*** Begin section ***
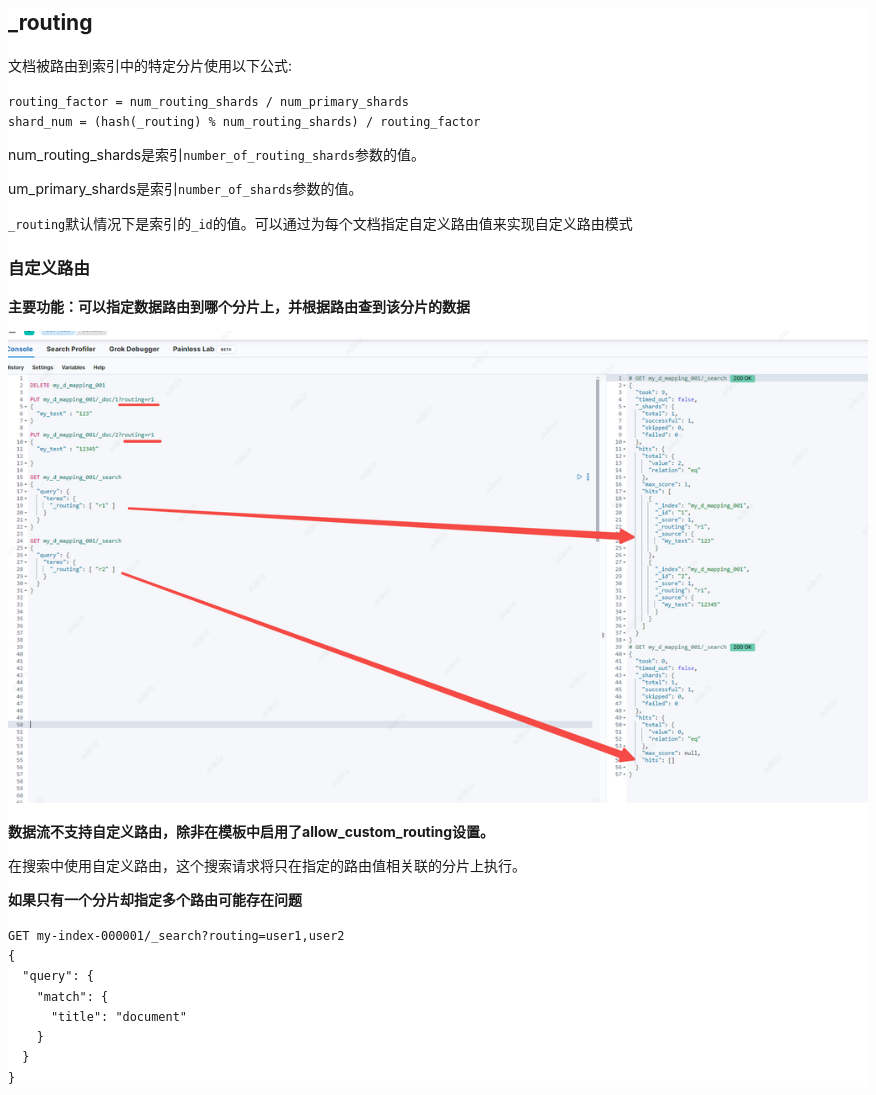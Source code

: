 ## _routing

文档被路由到索引中的特定分片使用以下公式:

```
routing_factor = num_routing_shards / num_primary_shards
shard_num = (hash(_routing) % num_routing_shards) / routing_factor
```

num_routing_shards是索引`number_of_routing_shards`参数的值。

um_primary_shards是索引`number_of_shards`参数的值。

`_routing`默认情况下是索引的`_id`的值。可以通过为每个文档指定自定义路由值来实现自定义路由模式

### 自定义路由

**主要功能：可以指定数据路由到哪个分片上，并根据路由查到该分片的数据**

![image-20240806184120732](../img/image-20240806184120732.png)

**数据流不支持自定义路由，除非在模板中启用了allow_custom_routing设置。**

在搜索中使用自定义路由，这个搜索请求将只在指定的路由值相关联的分片上执行。

**如果只有一个分片却指定多个路由可能存在问题**

```
GET my-index-000001/_search?routing=user1,user2 
{
  "query": {
    "match": {
      "title": "document"
    }
  }
}
```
*** End section ***
• WHAT THE TASK REQUIRES
Pictures stay out; the entries above are to be output exactly as given.

• FINISHED TASK
Source code

: ## _routing

文档被路由到索引中的特定分片使用以下公式:

```
routing_factor = num_routing_shards / num_primary_shards
shard_num = (hash(_routing) % num_routing_shards) / routing_factor
```

num_routing_shards是索引`number_of_routing_shards`参数的值。

um_primary_shards是索引`number_of_shards`参数的值。

`_routing`默认情况下是索引的`_id`的值。可以通过为每个文档指定自定义路由值来实现自定义路由模式

### 自定义路由

**主要功能：可以指定数据路由到哪个分片上，并根据路由查到该分片的数据**

![image-20240806184120732](../img/image-20240806184120732.png)

**数据流不支持自定义路由，除非在模板中启用了allow_custom_routing设置。**

在搜索中使用自定义路由，这个搜索请求将只在指定的路由值相关联的分片上执行。

**如果只有一个分片却指定多个路由可能存在问题**

```
GET my-index-000001/_search?routing=user1,user2 
{
  "query": {
    "match": {
      "title": "document"
    }
  }
}
```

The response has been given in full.